Al mío, le tocó 1984, de Orwell; y leí el libro con tanto interés y me
tomé tan en serio su presentación ante la clase, (que recayó en mí
persona porque el resto de miembros de la mesa, o no se lo habían
leído, o no lo habían terminado, o lo leyeron hacía tanto tiempo que
no se acordaban) que, durante 45 minutos, hice un relato minucioso de
la trama que, prácticamente, finiquitó el debate. Es curioso, porque,
ahora, solo me acuerdo de algunos retazos y de la impresión general
que me dejó.
     Muchos años después, el programa de televisión 'Gran Hermano', me
pareció un ultraje a la obra de Orwell y un insulto a la memoria de su
autor.

Dolce far niente.

         A veces me pregunto como perciben mis hijas el tiempo y, en particular, en vacaciones, que para mi eran una estación casi infinita, en la que me daba tiempo de jugar, leer, escribir, dibujar y ver la tele. Ahora, cuando tengo tiempo, a veces, hago solo esto último y también me pregunto cómo valoran ellas el uso que hago de ese tiempo.
         Si algún día me preguntan, les diré que es el ‘dolce far niente’, expresión que, antes de conocer su significado, en mi infancia, relacionaba, no sé porqué, con la puesta de sol. A veces, me gustaría poder contemplar la puesta de sol con más frecuencia, o dejar que la puesta de sol me contemple a mí, haciendo algo interesante. En verano, me resulta más fácil. Me basta con acercarme a la playa a la hora del crepúsculo. Ahora, empezará a hacerse de noche sin más, y cuando llegue el invierno será más tiempo de noche que de día, cosa que no me motiva demasiado.

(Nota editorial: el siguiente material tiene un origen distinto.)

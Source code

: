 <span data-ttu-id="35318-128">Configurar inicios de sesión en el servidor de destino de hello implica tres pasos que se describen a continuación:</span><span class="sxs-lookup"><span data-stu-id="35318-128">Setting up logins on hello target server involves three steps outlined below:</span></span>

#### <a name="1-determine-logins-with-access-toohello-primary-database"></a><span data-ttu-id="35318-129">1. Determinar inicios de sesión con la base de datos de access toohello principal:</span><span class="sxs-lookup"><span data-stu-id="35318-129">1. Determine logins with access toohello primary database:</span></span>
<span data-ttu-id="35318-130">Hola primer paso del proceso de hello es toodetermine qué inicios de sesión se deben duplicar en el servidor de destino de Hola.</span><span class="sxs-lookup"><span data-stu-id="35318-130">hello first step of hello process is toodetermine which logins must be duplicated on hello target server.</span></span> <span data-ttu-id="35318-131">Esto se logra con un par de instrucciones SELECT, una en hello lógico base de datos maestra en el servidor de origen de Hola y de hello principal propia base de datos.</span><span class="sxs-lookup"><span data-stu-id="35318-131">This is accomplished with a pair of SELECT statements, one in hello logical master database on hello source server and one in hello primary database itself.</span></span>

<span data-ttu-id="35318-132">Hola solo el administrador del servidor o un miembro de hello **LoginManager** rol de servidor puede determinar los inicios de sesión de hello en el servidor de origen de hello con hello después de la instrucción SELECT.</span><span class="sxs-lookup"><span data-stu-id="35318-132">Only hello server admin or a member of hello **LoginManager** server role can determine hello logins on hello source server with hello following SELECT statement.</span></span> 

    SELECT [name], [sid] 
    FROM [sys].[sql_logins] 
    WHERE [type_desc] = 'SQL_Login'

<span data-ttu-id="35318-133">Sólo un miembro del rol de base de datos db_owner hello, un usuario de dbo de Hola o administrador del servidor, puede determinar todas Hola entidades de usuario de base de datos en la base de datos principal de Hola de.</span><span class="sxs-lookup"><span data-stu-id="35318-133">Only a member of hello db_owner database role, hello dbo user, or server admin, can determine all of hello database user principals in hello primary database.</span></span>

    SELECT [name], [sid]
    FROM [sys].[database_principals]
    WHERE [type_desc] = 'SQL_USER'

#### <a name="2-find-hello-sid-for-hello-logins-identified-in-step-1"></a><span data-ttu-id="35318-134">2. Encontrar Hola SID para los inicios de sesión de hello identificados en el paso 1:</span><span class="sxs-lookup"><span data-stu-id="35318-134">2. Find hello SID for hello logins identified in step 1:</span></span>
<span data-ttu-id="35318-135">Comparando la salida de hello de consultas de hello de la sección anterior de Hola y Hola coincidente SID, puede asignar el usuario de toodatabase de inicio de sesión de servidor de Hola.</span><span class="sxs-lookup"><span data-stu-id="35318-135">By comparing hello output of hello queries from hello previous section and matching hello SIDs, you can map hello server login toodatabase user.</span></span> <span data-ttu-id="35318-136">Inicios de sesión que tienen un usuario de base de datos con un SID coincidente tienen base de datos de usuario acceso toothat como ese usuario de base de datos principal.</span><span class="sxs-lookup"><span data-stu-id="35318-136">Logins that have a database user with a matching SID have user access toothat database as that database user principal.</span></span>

Prefiero correr por la playa por la mañana, temprano, que ver como se me hace de noche, aunque sea corriendo por el parque. Afortunadamente, he dejado esa costumbre de salir a correr antes del amanecer. Por cierto, me he apuntado a la XXV carrera nocturna del Guadalquivir. Este año será algo más corta y terminará en la Plaza de España.

Hoy cumplo 47

    Hoy cumplo 47 años, y es como si cumpliera también 17, 27 y 37, todo de golpe. Recuerdo que a los 17 terminé COU y renunciaba temporalmente a cursar estudios universitarios; a los 27 estaba inmerso en las oposiciones a judicatura; y al cumplir 37 empezaba a dar clases en la universidad y acababa de ser padre por segunda vez y esa experiencia ocupaba todo mi tiempo libre, el que de verdad debería importar.      

    Desde que volví de las vacaciones he salido a correr dos veces. Apenas 10 kilómetros, pero ayer todavía me duraban las agujetas del domingo y el calor multiplicó el esfuerzo. Mediada la carrera, un corredor que venía más fresco que yo, empezó a aproximarse paulatinamente y, de repente, pensé que no me apetecía que me rebasase y cambie la zancada. Debí dejarlo atrás, porque, aunque baje el ritmo transcurrido un kilómetro y fui rebasado por dos corredores no reconocí su camiseta. Al terminar, estaba bastante cansado, pero me sentí bien. Por primera vez, estoy pensando en prepararme para correr la maratón el año que viene. ¡Maldito Murakami! Se nota que él no debe tener hijos, y, además, es escritor. Y de éxito. ¡Vaya suerte!